WebSource — web search via Tavily, page fetching with attention-based content extraction, and recursive delegation. BufferingFetchPage wraps fetch results — full content goes to the agent for reasoning, while a parallel buffer stores content for post-research reranking. Content extraction uses an ephemeral fork to attend over the fetched page and extract summary + links via grammar-constrained generation, then prunes the fork — zero net KV cost per extraction.
Sources are composable. A pipeline can use one source, both, or custom implementations:
import {
CorpusSource,
WebSource,
TavilyProvider,
} from "@lloyal-labs/rig";
import { loadResources, chunkResources } from "@lloyal-labs/rig/node";
const sources = [];
if (corpusDir) {
const resources = loadResources(corpusDir);
const chunks = chunkResources(resources);
sources.push(new CorpusSource(resources, chunks));
}
if (process.env.TAVILY_API_KEY) {
sources.push(new WebSource(new TavilyProvider()));
}When multiple sources are used, they run sequentially — each source gets the full KV budget. After source N completes, its inner branches are pruned and KV is freed for source N+1.
Cross-encoder reranker — four scoring roles
The reranker (a small cross-encoder GGUF — Qwen3-Reranker-0.6B is the recommended default) drives an EntailmentScorer with four distinct methods:
scoreEntailmentBatch— texts vs. the original query. Boundary entailment for retrieved content.scoreRelevanceBatch— dual-scoremin(toolQueryScore, originalQueryScore). Used in exploit mode when KV pressure tightens focus.scoreSimilarityBatch— texts vs. an arbitrary reference. Powers echo detection at delegation boundaries (the agent's own task as reference).shouldProceed— floor gate. Default_entailmentFloor = 0.25.
One model, four roles. The reranker is RIG infrastructure, not a fetch optimization.
Bridge
Between sources, a bridge structures discoveries from the completed source as durable context for the next source's investigation:
Corpus research → Bridge → Web research → SynthesizeThe bridge extracts three tiers of discovery:
- What was established — specific data points, study details, statistics, quotes. Evidence preserved verbatim.
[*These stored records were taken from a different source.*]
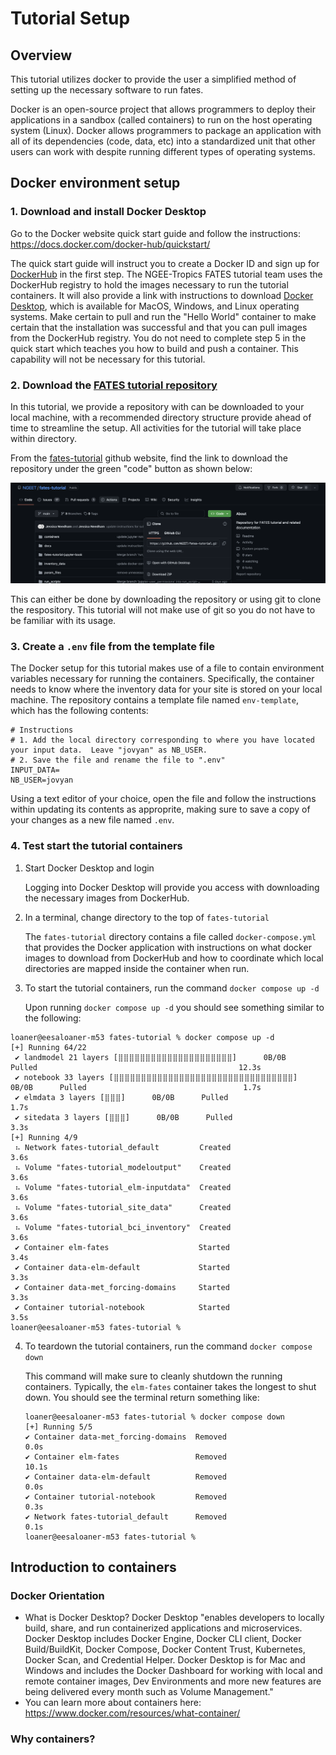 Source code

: # Tutorial Setup

## Overview

This tutorial utilizes docker to provide the user a simplified method of setting up the necessary software to run fates.

Docker is an open-source project that allows programmers to deploy their applications in a sandbox (called containers) to run on the host operating system (Linux). Docker allows programmers to package an application with all of its dependencies (code, data, etc) into a standardized unit that other users can work with despite running different types of operating systems.

## Docker environment setup

### 1. Download and install Docker Desktop

Go to the Docker website quick start guide and follow the instructions: https://docs.docker.com/docker-hub/quickstart/

The quick start guide will instruct you to create a Docker ID and sign up for [DockerHub](https://hub.docker.com/) in the first step.  The NGEE-Tropics FATES tutorial team uses the DockerHub registry to hold the images necessary to run the tutorial containers.  It will also provide a link with instructions to download [Docker Desktop](https://docs.docker.com/desktop/), which is available for MacOS, Windows, and Linux operating systems.  Make certain to pull and run the "Hello World" container to make certain that the installation was successful and that you can pull images from the DockerHub registry.  You do not need to complete step 5 in the quick start which teaches you how to build and push a container.  This capability will not be necessary for this tutorial.

### 2. Download the [FATES tutorial repository](https://github.com/NGEET/fates-tutorial/)

In this tutorial, we provide a repository with can be downloaded to your local machine, with a recommended directory structure provide ahead of time to streamline the setup.  All activities for the tutorial will take place within directory.

From the [fates-tutorial](https://github.com/NGEET/fates-tutorial/) github website, find the link to download the repository under the green "code" button as shown below:

![github-tutorial-download](images/Github-download.png)

This can either be done by downloading the repository or using git to clone the respository.  This tutorial will not make use of git so you do not have to be familiar with its usage.

### 3. Create a `.env` file from the template file

The Docker setup for this tutorial makes use of a file to contain environment variables necessary for running the containers.  Specifically, the container needs to know where the inventory data for your site is stored on your local machine.  The repository contains a template file named `env-template`, which has the following contents:

```
# Instructions
# 1. Add the local directory corresponding to where you have located your input data.  Leave "jovyan" as NB_USER.
# 2. Save the file and rename the file to ".env"
INPUT_DATA=
NB_USER=jovyan
```

Using a text editor of your choice, open the file and follow the instructions within updating its contents as approprite, making sure to save a copy of your changes as a new file named `.env`.

### 4. Test start the tutorial containers

1. Start Docker Desktop and login

   Logging into Docker Desktop will provide you access with downloading the necessary images from DockerHub.

2. In a terminal, change directory to the top of `fates-tutorial` 

   The `fates-tutorial` directory contains a file called `docker-compose.yml` that provides the Docker application with instructions on what docker images to download from DockerHub and how to coordinate which local directories are mapped inside the container when run.

3. To start the tutorial containers, run the command `docker compose up -d`

   Upon running `docker compose up -d` you should see something similar to the following:

```
loaner@eesaloaner-m53 fates-tutorial % docker compose up -d
[+] Running 64/22
 ✔ landmodel 21 layers [⣿⣿⣿⣿⣿⣿⣿⣿⣿⣿⣿⣿⣿⣿⣿⣿⣿⣿⣿⣿⣿]      0B/0B      Pulled                                             12.3s 
 ✔ notebook 33 layers [⣿⣿⣿⣿⣿⣿⣿⣿⣿⣿⣿⣿⣿⣿⣿⣿⣿⣿⣿⣿⣿⣿⣿⣿⣿⣿⣿⣿⣿⣿⣿⣿⣿]      0B/0B      Pulled                                   1.7s 
 ✔ elmdata 3 layers [⣿⣿⣿]      0B/0B      Pulled                                                                   1.7s 
 ✔ sitedata 3 layers [⣿⣿⣿]      0B/0B      Pulled                                                                  3.3s 
[+] Running 4/9
 ⠦ Network fates-tutorial_default         Created                                                                  3.6s 
 ⠦ Volume "fates-tutorial_modeloutput"    Created                                                                  3.6s 
 ⠦ Volume "fates-tutorial_elm-inputdata"  Created                                                                  3.6s 
 ⠦ Volume "fates-tutorial_site_data"      Created                                                                  3.6s 
 ⠦ Volume "fates-tutorial_bci_inventory"  Created                                                                  3.6s 
 ✔ Container elm-fates                    Started                                                                  3.4s 
 ✔ Container data-elm-default             Started                                                                  3.3s 
 ✔ Container data-met_forcing-domains     Started                                                                  3.3s 
 ✔ Container tutorial-notebook            Started                                                                  3.5s 
loaner@eesaloaner-m53 fates-tutorial % 
```

4. To teardown the tutorial containers, run the command `docker compose down`

   This command will make sure to cleanly shutdown the running containers.  Typically, the `elm-fates` container takes the longest to shut down. You should see the terminal return something like:
   ```
   loaner@eesaloaner-m53 fates-tutorial % docker compose down
   [+] Running 5/5
   ✔ Container data-met_forcing-domains  Removed                                                                     0.0s 
   ✔ Container elm-fates                 Removed                                                                    10.1s 
   ✔ Container data-elm-default          Removed                                                                     0.0s 
   ✔ Container tutorial-notebook         Removed                                                                     0.3s 
   ✔ Network fates-tutorial_default      Removed                                                                     0.1s 
   loaner@eesaloaner-m53 fates-tutorial % 
   ```

## Introduction to containers

### Docker Orientation

- What is Docker Desktop? Docker Desktop "enables developers to locally build, share, and run containerized applications and microservices. Docker Desktop includes Docker Engine, Docker CLI client, Docker Build/BuildKit, Docker Compose, Docker Content Trust, Kubernetes, Docker Scan, and Credential Helper. Docker Desktop is for Mac and Windows and includes the Docker Dashboard for working with local and remote container images, Dev Environments and more new features are being delivered every month such as Volume Management."
- You can learn more about containers here: https://www.docker.com/resources/what-container/

### Why containers?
- Where evidence is incomplete — acknowledged limitations, absent study designs, uncertain mechanisms. Well-researched claims with identified evidence gaps.
- What was not covered — topics mentioned but not substantiated, or entirely absent.
The distinction between (2) and (3) is critical. A topic with six sections of evidence but no experimental validation is not a gap — it is a well-researched claim with an identified evidence limitation. The bridge flags the limitation, not the topic. This prevents the next source from re-investigating what the previous source already covered, and directs it toward genuine gaps.
Pipeline
A typical RIG pipeline:
Plan → Research → [Bridge →] Synthesize → EvalPlan. Grammar-constrained decomposition of the user query into sub-questions with intent classification (research vs clarify). If the query is focused enough to investigate directly, produces an empty array (passthrough). PlanTool uses agent() with a JSON schema grammar — the model outputs structured { questions: [{ text, intent }] } in a single generation pass.
Research. Each source's tools are passed to an agentPool that investigates sub-questions in parallel (or in chain mode, sequentially with spine extension). Agents interleave retrieval and generation — searching, reading, forming hypotheses, searching again. Within each source, all agents run concurrently on shared GPU compute. Sources run sequentially, each getting the full KV budget.
Agents that get cut by context pressure (their tool results exceeded KV headroom) are recovered via scratchpad extraction — a grammar-constrained reporter prompt attends over the agent's accumulated KV and extracts findings. The agent paid the KV cost of reasoning; the extraction recovers the value.
Bridge. Runs between sources when multiple sources are configured. A single agent with report-only tools structures discoveries from the completed source. The bridge output conditions the next source's sub-questions, directing investigation toward gaps rather than re-covering established ground.
Synthesize. A synthesis agent integrates findings from all sources into a structured report with source attribution. Research notes provide analytical structure; reranked source passages provide ground truth for citation. The synthesizer cross-references both — using research notes to identify what matters, and source passages for evidence.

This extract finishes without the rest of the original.